Malam ini aku kembali seperti halnya malam-malamku yang kemarin. Sepi! Setelah sore tadi Aris kembali ke tempat 'kerjanya'. Hanya aku dan Chosim. Rumahku beranggotakan lima orang. Seenarnya enam, namun yang satu belum jelas karena masih di Indonesia. Tersusun dari tiga buah kamar tidur, satu kamar mandi, satu ruangtengah, ruang tamu yang luas, satu buah dapur, dua beranda/balkon. Rumah kami tergolong murah dan asyik. Pada ukuran Cairo sekarang, untuk seukuran rumah kami, sewa perbulannya bisa mencapai 700LE -800 LE. Namun rumah kami cukup 450 LE. Ini karena kami tergolong akad lama. Dan alhamdulillah rumah kami termasuk mafrusyah**. Mulai dari telepon, pemanas air, kulkas, peralatan dapur, tempat tidur, dsb.

Seperti biasanya, dia sibuk dengan komputer dan file-file-nya sendiri. Pun demikian deganku. Hanya browsing, searching dan selancar tak karuan diberbagai situs. Sedangkan ke-tiga teman kamar sebelah, Fauzan-Miftah-Suma, tentu sibuk dengan segala kegiatan organisasinya. Maklum, mereka semua termasuk fungsionaris oragnisasi afiliatif. Jadi walopun kami ber-lima, namun yang dirumah paling banter cuma 2 atau 3 orang saja. Sedangkan mereka selalu pulang malam atau bahkan harus menginap. Karena organisasi.

Sementara angin diluar masih berhembus sedemikian kencang. Memang udara Cairo tidak sedingin bulan lalu. Pada waktu musim dingin (banget). Bahkan kalo sedang puncak sampai 5'C. Itu biasa. Namun aku sering membayangkan temenku, waktu di Jombang dulu, yang kini sedang di Jerman. Bagaimana ya rasanya harus bernafas pada suhu di bawah 0'C?? Hehh...ga bayangin deh!!

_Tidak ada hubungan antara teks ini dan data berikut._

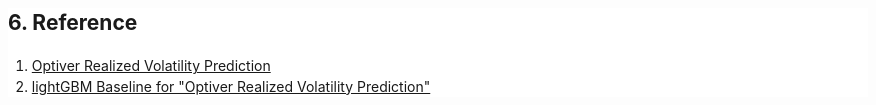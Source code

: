 
## 6. Reference

1. [Optiver Realized Volatility Prediction](https://www.kaggle.com/c/optiver-realized-volatility-prediction)
2. [lightGBM Baseline for "Optiver Realized Volatility Prediction"](https://www.kaggle.com/alexioslyon/lgbm-baseline)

Aku jadi berpikir, wah...mending aku dong Yar! Timpalku padanya, waktu kami chating bareng beberapa bulan lalu. Namun demikian, walopun Cairo sedang di musim rabi' (semi), dengan suhu yang relatif sama dengan suhu Indonesia, namun masih banyak menyisakan banyak sekali rahasia di baliknya. Udara yang kelihatannya sangat bersahabat dan enak dipake jalan-jalan, namun kalo kita tidak pandai mengatur diri malah sakit yang bakal kita dapat. Banyak sekali dari temen-temenku di Cairo yang 'harus' sakit dikala musim pergantian seperti ini. Seolah sudah dijadikan 'trend'. Sebagaimana aku saat ini. Beberapa hari terakhir ini keadaanku not on top perform. Oleh karenanya, sebisa mungkin aku membatasi sebagian aktifitas luar rumahku. Termasuk acara main basket bareng anak-anak Gamajatim, untuk persiapn Minang Cup, kemaren. Tapi kalo kegiatan in door masih bisalah kulakukan. Seperti halnya memasak, bersih-bersih, dsb.

Sejurus kemudian, ahh....kenapa aku ga' coba nge-blog dan corat-coret kayak doeloe lagi ya? Itu yang terlintas di benakku. Dulu emang pernah sich sok bisa nulis di blog. Namun karena (dasar) aku orangnya cepet bosen, ya...aku tinggalin begitu aja. Namun keinginan nge-blog itu muncul lagi. Lalu lahirlah blog ini. Dan kucoba untuk meluapkan apa yang ada dalam diriku.